En la matière, tout est une question de doctrine. Les États-Unis utilisent ainsi le Stinger individuellement, mais aussi intégré, en deux pods SVUL (Stinger vehicle universal launcher) de quatre engins, sur les Avenger ; un SVUL équipant les Stryker IM‑SHORAD récemment déployés (3). Nombre d’États ont installé leurs Mistral sur des plateaux de véhicules légers, et MBDA propose une installation sur tourelle comprenant quatre missiles prêts au tir, des capteurs électro-­optiques et une mitrailleuse de 12,7 mm. Il en est de même pour l’alerte avancée, certains États couplant leurs unités MANPADS à des radars permettant d’optimiser le séquençage de la détection, de l’acquisition et du tir.

Des classiques et de nouveaux venus

Le théâtre ukrainien montre une grande diversité de systèmes engagés, découlant de nombreux dons faits à Kiev. La Military Balance 2022 recensait des SA‑18 en dotation dans la force aérienne, mais pas de MANPADS dans les forces terrestres. Entre-­temps, celles-ci ont reçu 2 700 Strela‑2M/SA‑7B provenant d’anciens stocks est-allemands, dont environ 700 se sont avérés inutilisables. Berlin a également envoyé 500 Stinger et les Pays-Bas 200, tandis que les États-Unis, la Lettonie, la Lituanie et l’Italie en fournissaient également – sans que le nombre précis ne soit connu. Début mars, il était question de 1 400 missiles américains, mais ce nombre a certainement évolué depuis cette date. Il faut y ajouter des Starstreak et Martlet britanniques, des Mistral norvégiens et français, mais aussi des Grom et Piorun polonais.

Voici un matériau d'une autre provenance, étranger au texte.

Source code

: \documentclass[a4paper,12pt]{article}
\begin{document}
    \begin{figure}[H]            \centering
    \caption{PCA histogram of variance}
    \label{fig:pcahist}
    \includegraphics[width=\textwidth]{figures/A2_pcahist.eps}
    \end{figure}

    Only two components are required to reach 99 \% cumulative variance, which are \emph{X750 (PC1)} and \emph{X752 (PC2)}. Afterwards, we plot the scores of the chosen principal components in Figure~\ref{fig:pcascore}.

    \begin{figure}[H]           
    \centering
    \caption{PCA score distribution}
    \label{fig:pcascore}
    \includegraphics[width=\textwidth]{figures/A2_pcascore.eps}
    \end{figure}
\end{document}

Reste aussi que la guerre d’Ukraine a montré que le secteur du SHORAD (Short range air defense) avait été négligé dans le monde atlantique – en dépit de son utilité pourtant avérée durant les guerres de Syrie ou du Haut-Karabagh.

Aux États-Unis, le Stinger a certes connu une évolution régulière durant les années 1980. À la fin des années 1990, le Block 2 devait intégrer un capteur matriciel de plan focal, devant permettre de considérer le missile comme étant de quatrième génération. Le programme avait cependant été abandonné après avoir connu des retards et, de fait, les guerres d’Afghanistan et d’Irak n’avaient pas montré de besoin particulier en termes de MANPADS. Le programme aurait cependant eu pour avantage de relancer la production du missile. Le Stinger a une portée d’environ 8 000 m, pour une altitude d’engagement d’environ 3 500 m. Le missile et son système de lancement pèsent 15,2 kg.